■ EXERCISE: Scan the records below for the line with "- 💞️ I’m looking" and the line with "Type _make_ to". Repeat those two lines and every line between them exactly, and nothing else.

Collected data
- - -
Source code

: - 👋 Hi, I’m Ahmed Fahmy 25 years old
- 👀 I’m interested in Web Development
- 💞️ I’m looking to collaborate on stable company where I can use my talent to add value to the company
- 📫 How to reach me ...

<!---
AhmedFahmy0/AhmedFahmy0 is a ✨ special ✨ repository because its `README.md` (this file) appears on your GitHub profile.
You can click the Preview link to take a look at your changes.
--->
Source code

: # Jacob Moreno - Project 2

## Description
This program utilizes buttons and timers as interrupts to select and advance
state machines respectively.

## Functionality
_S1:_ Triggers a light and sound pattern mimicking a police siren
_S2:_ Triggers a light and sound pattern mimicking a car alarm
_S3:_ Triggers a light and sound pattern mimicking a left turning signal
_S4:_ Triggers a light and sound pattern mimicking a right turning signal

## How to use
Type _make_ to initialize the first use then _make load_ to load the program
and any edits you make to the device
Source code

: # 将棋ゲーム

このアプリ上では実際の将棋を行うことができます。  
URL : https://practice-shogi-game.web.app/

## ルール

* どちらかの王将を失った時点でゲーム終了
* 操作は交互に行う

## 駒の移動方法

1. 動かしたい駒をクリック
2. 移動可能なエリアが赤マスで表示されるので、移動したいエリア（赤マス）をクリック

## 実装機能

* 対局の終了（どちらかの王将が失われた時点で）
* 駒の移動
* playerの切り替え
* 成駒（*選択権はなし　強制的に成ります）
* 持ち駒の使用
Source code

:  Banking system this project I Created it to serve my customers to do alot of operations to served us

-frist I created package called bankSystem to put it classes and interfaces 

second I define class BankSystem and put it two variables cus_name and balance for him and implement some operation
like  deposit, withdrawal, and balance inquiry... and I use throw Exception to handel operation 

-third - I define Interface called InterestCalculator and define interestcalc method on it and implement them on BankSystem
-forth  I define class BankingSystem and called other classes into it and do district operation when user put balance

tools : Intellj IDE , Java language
- - -
■ REPLY TO THE TASK:
- 💞️ I’m looking to collaborate on stable company where I can use my talent to add value to the company
- 📫 How to reach me ...

<!---
AhmedFahmy0/AhmedFahmy0 is a ✨ special ✨ repository because its `README.md` (this file) appears on your GitHub profile.
You can click the Preview link to take a look at your changes.
--->
Source code

: # Jacob Moreno - Project 2

## Description
This program utilizes buttons and timers as interrupts to select and advance
state machines respectively.

## Functionality
_S1:_ Triggers a light and sound pattern mimicking a police siren
_S2:_ Triggers a light and sound pattern mimicking a car alarm
_S3:_ Triggers a light and sound pattern mimicking a left turning signal
_S4:_ Triggers a light and sound pattern mimicking a right turning signal

## How to use
Type _make_ to initialize the first use then _make load_ to load the program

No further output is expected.